§ **WHAT IS BEING ASKED**:
Out of all the lines below, count those with the word "Console". Give the number only.
====== INFORMATION PROVIDED ======
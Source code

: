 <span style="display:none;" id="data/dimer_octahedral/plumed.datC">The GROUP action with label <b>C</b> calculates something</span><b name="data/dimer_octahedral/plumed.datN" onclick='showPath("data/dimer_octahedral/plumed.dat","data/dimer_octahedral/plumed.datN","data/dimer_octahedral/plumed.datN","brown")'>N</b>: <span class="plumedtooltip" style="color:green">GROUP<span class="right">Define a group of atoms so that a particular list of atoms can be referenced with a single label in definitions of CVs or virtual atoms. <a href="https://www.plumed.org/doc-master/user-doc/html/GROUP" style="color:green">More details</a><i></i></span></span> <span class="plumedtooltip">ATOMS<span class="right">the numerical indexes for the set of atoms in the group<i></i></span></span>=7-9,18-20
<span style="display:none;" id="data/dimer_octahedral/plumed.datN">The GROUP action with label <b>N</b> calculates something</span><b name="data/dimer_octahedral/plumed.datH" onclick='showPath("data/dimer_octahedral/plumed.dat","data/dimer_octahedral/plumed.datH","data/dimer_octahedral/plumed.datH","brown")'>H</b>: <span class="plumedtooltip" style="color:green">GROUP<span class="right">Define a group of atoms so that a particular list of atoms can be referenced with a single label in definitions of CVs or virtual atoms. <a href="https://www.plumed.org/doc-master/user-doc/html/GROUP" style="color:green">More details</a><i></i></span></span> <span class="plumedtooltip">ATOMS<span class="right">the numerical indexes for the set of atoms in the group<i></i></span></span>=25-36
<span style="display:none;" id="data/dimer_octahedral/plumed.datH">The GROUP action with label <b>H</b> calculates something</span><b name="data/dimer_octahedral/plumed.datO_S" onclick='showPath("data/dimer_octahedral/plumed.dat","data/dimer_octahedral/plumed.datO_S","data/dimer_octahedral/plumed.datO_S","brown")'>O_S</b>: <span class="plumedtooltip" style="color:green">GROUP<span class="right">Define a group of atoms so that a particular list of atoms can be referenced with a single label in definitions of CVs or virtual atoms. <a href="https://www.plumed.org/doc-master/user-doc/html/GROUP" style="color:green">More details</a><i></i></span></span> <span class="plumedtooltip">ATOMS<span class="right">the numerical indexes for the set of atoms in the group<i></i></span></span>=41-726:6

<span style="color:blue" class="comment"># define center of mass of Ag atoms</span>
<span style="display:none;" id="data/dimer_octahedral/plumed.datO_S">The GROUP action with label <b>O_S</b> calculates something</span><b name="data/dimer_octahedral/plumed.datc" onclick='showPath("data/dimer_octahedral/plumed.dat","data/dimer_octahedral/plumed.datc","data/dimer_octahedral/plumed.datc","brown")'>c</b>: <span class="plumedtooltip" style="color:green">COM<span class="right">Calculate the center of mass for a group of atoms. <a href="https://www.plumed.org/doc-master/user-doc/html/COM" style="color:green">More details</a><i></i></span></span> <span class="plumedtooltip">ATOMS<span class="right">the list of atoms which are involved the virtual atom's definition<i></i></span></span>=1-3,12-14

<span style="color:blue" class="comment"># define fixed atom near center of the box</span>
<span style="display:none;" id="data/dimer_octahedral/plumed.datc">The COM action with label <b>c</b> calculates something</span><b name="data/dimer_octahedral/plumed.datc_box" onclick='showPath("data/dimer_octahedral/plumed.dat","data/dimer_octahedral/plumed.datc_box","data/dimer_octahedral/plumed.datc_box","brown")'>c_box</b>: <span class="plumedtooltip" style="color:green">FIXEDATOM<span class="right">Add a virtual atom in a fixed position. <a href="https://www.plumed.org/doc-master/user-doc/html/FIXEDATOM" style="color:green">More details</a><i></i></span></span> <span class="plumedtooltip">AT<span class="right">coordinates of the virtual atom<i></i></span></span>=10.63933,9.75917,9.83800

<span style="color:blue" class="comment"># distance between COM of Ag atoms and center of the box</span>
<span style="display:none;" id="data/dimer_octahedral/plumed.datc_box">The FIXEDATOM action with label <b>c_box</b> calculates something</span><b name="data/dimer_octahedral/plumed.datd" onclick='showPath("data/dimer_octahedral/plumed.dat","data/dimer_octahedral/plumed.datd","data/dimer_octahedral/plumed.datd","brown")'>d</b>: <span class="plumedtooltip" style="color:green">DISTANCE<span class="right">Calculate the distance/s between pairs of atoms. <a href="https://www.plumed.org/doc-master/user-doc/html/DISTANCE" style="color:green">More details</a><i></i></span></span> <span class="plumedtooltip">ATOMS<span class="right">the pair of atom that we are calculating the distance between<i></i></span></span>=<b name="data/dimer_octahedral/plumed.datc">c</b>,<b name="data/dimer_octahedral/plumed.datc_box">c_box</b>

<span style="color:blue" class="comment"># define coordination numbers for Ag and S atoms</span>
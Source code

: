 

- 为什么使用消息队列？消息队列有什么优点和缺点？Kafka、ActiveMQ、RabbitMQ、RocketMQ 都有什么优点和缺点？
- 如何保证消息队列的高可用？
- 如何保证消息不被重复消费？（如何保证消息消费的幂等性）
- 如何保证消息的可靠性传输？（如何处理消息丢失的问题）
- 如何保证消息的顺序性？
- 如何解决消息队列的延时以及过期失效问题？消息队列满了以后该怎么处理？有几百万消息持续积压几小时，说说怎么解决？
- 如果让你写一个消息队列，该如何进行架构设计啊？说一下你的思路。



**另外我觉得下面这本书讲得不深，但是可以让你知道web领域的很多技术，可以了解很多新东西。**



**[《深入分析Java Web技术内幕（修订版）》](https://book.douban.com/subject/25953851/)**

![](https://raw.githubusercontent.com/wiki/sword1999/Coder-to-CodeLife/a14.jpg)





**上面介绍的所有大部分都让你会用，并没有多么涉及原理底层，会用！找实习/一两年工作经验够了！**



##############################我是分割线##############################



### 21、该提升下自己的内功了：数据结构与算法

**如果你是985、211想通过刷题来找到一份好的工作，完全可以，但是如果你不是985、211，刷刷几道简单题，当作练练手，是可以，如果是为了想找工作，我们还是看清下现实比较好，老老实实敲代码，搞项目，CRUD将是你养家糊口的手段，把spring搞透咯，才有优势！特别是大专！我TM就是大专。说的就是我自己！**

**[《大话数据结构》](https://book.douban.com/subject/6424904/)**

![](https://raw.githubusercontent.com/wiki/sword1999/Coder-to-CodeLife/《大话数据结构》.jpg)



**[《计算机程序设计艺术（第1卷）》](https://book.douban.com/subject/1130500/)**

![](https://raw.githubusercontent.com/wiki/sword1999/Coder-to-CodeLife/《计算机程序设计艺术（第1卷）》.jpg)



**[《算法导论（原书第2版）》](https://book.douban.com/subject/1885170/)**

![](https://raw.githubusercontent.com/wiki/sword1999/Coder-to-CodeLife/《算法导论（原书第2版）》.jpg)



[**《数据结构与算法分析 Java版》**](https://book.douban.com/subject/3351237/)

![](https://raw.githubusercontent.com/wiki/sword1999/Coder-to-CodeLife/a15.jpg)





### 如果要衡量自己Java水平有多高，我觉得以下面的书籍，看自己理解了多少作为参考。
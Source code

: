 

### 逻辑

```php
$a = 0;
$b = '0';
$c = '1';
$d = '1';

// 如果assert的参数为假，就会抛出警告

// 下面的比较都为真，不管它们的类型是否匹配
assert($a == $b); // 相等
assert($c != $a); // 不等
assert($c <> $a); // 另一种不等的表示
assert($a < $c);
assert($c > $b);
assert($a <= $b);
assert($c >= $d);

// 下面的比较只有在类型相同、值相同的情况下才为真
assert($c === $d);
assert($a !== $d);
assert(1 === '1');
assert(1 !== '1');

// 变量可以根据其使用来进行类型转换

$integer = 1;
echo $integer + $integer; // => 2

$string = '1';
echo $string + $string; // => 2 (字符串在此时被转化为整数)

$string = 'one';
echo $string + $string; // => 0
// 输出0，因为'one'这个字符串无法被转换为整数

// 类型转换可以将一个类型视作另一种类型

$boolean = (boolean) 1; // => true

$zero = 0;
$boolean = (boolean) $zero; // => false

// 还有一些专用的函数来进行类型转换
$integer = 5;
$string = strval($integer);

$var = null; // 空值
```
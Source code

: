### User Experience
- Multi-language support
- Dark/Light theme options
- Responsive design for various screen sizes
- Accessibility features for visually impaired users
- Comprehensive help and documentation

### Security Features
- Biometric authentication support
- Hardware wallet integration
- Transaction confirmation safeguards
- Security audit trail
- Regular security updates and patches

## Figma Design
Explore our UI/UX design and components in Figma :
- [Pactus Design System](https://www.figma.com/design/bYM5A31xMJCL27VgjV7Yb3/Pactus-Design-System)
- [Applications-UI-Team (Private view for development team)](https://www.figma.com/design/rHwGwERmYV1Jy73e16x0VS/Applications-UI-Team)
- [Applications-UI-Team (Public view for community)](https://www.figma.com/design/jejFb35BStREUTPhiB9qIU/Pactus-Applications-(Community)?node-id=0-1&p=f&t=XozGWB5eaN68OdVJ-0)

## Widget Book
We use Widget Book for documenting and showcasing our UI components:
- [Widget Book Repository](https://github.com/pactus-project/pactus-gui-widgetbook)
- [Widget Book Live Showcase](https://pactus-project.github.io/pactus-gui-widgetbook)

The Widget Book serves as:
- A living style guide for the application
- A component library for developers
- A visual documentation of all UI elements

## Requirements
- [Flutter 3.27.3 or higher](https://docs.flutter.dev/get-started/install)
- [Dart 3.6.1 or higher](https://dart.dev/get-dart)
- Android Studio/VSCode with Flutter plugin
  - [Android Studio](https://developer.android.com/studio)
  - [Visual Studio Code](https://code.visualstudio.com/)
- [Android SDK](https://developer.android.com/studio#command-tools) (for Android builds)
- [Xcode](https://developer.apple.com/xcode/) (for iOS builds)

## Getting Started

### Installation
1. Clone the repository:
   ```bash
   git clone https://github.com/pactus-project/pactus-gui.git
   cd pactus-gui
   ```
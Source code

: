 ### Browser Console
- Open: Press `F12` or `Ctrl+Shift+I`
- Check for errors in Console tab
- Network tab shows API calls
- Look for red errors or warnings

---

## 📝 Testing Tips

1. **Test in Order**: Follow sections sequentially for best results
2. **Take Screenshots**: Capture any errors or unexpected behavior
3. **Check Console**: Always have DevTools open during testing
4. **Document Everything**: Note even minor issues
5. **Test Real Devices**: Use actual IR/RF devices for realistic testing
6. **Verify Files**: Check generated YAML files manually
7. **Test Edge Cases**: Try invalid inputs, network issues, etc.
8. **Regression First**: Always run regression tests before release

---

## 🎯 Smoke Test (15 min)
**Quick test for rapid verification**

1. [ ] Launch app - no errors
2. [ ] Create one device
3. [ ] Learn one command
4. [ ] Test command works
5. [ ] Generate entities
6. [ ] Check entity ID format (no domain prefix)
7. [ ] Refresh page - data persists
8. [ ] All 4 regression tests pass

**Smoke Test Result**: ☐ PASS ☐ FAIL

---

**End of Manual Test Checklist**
======
§ **ANSWER TO THIS TASK**:
3